■ **GOAL OF THE EXERCISE**: For the material that follows, list every line containing the word "corresponding".

■ **SUPPLIED DATA**:
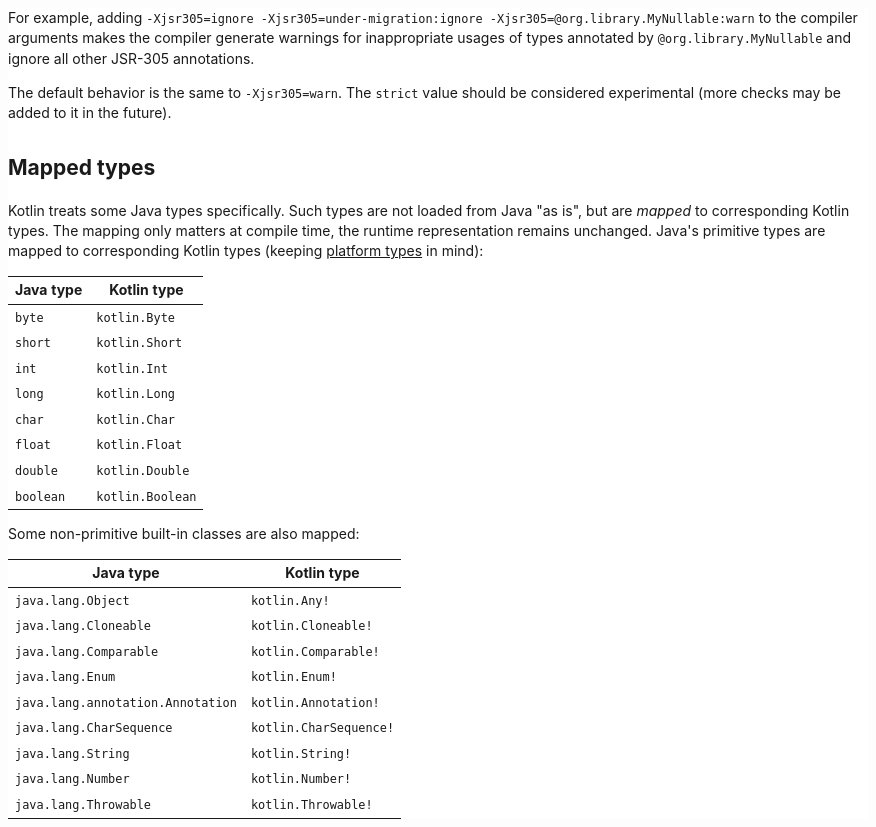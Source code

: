 For example, adding `-Xjsr305=ignore -Xjsr305=under-migration:ignore -Xjsr305=@org.library.MyNullable:warn` to the
compiler arguments makes the compiler generate warnings for inappropriate usages of types annotated by
`@org.library.MyNullable` and ignore all other JSR-305 annotations.

The default behavior is the same to `-Xjsr305=warn`. The
`strict` value should be considered experimental (more checks may be added to it in the future).

## Mapped types

Kotlin treats some Java types specifically. Such types are not loaded from Java "as is", but are _mapped_ to corresponding Kotlin types.
The mapping only matters at compile time, the runtime representation remains unchanged.
 Java's primitive types are mapped to corresponding Kotlin types (keeping [platform types](#null-safety-and-platform-types) in mind):

| **Java type** | **Kotlin type**  |
|---------------|------------------|
| `byte`        | `kotlin.Byte`    |
| `short`       | `kotlin.Short`   |
| `int`         | `kotlin.Int`     |
| `long`        | `kotlin.Long`    |
| `char`        | `kotlin.Char`    |
| `float`       | `kotlin.Float`   |
| `double`      | `kotlin.Double`  |
| `boolean`     | `kotlin.Boolean` |

Some non-primitive built-in classes are also mapped:

| **Java type** | **Kotlin type**  |
|---------------|------------------|
| `java.lang.Object`       | `kotlin.Any!`    |
| `java.lang.Cloneable`    | `kotlin.Cloneable!`    |
| `java.lang.Comparable`   | `kotlin.Comparable!`    |
| `java.lang.Enum`         | `kotlin.Enum!`    |
| `java.lang.annotation.Annotation`   | `kotlin.Annotation!`    |
| `java.lang.CharSequence` | `kotlin.CharSequence!`   |
| `java.lang.String`       | `kotlin.String!`   |
| `java.lang.Number`       | `kotlin.Number!`     |
| `java.lang.Throwable`    | `kotlin.Throwable!`    |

■ **WRITTEN ANSWER**:
Kotlin treats some Java types specifically. Such types are not loaded from Java "as is", but are _mapped_ to corresponding Kotlin types.
 Java's primitive types are mapped to corresponding Kotlin types (keeping [platform types](#null-safety-and-platform-types) in mind):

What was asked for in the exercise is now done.